Top of Listed entries
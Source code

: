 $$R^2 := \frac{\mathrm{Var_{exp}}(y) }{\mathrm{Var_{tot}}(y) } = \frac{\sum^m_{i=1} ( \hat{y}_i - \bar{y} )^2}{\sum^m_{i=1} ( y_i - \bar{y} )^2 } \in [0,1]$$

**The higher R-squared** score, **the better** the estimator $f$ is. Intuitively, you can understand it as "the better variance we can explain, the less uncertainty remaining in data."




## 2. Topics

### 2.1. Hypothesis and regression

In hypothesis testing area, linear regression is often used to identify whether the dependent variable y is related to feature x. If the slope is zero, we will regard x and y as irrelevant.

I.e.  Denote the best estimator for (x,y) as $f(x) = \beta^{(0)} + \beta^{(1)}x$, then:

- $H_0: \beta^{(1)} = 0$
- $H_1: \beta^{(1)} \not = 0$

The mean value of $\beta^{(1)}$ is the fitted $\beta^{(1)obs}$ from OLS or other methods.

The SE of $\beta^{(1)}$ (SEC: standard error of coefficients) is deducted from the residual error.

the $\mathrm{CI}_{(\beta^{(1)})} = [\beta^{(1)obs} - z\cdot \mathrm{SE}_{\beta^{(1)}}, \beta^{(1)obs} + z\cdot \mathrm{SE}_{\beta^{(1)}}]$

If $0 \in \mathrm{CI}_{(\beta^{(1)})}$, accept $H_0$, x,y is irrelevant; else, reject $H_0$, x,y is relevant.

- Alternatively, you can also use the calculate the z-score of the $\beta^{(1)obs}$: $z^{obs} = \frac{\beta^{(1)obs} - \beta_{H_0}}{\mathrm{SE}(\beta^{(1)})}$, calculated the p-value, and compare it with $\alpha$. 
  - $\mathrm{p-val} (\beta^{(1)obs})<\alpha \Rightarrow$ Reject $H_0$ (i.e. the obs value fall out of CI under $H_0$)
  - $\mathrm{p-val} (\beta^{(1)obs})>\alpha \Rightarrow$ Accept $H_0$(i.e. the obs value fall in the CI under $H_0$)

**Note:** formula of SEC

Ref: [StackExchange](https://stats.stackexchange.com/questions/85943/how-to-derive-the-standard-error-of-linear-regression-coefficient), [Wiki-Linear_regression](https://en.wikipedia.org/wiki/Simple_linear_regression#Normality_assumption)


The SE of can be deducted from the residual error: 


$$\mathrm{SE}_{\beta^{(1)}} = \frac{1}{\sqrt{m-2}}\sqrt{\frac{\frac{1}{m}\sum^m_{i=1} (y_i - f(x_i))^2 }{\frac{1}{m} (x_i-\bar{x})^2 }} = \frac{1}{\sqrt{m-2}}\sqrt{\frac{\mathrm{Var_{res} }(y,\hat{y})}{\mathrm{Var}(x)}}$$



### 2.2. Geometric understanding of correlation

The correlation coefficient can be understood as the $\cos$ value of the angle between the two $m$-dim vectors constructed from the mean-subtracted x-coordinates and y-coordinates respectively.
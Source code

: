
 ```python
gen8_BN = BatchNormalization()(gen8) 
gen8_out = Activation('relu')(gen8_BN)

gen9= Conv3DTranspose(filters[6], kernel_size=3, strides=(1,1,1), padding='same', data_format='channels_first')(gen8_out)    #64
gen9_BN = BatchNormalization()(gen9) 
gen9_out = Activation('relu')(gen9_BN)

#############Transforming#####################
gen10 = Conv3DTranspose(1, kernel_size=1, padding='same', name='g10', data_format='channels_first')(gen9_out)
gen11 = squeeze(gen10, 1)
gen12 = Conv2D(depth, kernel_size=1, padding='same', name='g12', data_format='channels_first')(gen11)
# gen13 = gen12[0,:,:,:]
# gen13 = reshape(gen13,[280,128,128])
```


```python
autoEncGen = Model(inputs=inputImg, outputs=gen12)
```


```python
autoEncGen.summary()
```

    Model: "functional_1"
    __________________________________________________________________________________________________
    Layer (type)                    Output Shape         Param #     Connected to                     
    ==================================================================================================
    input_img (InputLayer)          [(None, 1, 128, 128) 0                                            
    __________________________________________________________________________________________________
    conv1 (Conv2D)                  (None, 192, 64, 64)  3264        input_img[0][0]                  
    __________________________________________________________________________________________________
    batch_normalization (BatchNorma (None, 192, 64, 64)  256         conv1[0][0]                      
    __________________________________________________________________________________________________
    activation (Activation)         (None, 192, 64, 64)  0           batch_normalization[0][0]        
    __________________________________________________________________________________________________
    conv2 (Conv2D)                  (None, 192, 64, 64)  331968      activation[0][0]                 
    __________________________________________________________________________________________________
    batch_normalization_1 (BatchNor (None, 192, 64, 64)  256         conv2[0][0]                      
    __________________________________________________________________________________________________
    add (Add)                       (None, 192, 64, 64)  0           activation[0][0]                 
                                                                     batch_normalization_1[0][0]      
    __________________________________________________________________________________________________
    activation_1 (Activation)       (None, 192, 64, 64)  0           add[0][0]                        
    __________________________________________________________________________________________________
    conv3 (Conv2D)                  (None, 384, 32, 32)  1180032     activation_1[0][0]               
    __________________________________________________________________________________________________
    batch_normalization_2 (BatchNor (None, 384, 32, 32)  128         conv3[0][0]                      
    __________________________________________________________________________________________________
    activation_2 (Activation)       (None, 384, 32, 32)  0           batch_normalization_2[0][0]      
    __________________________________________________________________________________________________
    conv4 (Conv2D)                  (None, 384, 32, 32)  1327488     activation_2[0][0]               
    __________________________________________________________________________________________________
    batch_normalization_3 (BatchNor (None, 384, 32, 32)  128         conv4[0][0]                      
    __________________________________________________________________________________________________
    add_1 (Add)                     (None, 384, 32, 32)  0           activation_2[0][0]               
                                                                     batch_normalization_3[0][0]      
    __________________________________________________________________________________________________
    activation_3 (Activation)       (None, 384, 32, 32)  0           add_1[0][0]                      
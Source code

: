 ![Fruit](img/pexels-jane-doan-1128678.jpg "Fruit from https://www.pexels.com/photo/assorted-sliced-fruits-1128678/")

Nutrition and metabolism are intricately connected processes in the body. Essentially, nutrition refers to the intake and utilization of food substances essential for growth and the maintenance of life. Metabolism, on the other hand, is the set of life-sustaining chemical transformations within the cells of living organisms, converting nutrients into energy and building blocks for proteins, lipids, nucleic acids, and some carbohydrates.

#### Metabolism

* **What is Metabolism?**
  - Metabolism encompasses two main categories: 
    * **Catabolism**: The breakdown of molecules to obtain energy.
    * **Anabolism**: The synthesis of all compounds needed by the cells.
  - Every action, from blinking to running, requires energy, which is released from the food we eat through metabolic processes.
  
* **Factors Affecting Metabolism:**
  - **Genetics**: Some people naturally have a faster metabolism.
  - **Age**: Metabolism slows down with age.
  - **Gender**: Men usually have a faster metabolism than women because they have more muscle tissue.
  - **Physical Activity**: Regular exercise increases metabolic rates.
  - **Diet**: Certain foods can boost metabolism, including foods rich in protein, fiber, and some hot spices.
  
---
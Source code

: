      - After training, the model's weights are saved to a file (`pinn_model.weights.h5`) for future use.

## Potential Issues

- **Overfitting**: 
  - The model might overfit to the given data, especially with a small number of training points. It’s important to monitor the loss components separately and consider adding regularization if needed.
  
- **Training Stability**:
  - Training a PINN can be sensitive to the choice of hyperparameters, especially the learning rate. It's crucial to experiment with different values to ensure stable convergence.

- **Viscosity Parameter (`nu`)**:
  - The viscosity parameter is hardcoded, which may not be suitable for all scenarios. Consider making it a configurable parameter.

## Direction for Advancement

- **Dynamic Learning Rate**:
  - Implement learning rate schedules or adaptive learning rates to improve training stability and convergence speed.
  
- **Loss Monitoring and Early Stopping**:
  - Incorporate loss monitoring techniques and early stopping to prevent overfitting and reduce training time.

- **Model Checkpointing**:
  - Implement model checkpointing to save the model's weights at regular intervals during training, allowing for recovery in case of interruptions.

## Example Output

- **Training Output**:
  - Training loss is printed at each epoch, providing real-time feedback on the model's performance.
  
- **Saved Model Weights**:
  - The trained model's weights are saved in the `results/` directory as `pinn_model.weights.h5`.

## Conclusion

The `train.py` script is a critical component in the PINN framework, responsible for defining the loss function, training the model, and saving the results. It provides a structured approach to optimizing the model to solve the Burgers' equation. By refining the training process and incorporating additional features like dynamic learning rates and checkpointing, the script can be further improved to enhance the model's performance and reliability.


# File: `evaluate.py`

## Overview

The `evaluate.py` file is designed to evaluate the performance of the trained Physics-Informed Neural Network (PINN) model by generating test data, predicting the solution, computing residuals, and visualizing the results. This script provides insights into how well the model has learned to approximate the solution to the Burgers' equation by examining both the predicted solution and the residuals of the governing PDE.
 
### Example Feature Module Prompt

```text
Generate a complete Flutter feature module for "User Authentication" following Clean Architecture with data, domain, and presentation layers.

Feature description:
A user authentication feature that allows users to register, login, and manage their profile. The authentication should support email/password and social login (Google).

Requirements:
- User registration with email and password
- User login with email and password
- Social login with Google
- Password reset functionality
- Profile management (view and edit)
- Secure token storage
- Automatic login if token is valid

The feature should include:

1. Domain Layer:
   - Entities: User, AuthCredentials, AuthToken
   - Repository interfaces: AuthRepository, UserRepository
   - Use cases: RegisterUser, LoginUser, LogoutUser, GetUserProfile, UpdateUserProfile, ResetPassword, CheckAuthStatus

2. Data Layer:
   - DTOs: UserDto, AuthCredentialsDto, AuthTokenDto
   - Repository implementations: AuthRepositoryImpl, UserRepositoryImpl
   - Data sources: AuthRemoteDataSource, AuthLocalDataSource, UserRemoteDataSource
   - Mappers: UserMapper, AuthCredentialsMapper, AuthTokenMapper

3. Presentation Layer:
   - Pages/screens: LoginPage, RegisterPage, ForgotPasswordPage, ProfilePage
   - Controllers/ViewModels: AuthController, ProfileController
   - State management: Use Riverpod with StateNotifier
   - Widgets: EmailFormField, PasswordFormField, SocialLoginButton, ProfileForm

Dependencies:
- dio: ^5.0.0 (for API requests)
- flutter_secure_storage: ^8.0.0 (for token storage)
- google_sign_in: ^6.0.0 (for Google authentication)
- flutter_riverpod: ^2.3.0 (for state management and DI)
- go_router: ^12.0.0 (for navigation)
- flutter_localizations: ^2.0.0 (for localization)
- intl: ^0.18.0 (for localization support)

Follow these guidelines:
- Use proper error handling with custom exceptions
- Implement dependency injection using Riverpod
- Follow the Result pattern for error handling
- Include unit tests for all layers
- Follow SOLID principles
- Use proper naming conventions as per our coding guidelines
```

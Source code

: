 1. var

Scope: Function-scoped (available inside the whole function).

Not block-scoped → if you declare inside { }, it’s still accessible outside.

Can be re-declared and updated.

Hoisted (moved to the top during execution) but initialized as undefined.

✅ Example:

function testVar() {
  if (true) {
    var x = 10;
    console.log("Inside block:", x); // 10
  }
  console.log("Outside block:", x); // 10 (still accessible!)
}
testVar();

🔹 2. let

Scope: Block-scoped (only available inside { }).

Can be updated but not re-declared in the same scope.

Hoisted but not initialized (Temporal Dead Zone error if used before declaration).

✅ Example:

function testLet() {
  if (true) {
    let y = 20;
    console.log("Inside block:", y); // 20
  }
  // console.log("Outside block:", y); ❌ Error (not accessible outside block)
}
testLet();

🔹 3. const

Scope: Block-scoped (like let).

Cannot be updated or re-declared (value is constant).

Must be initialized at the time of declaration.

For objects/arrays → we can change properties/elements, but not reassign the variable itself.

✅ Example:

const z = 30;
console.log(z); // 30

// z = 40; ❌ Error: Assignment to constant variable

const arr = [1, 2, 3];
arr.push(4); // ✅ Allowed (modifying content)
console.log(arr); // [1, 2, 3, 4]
Bottom of Listed entries
Working through the records above, copy each line in which "needed" is found.

    * **Anabolism**: The synthesis of all compounds needed by the cells.
  - The model might overfit to the given data, especially with a small number of training points. It’s important to monitor the loss components separately and consider adding regularization if needed.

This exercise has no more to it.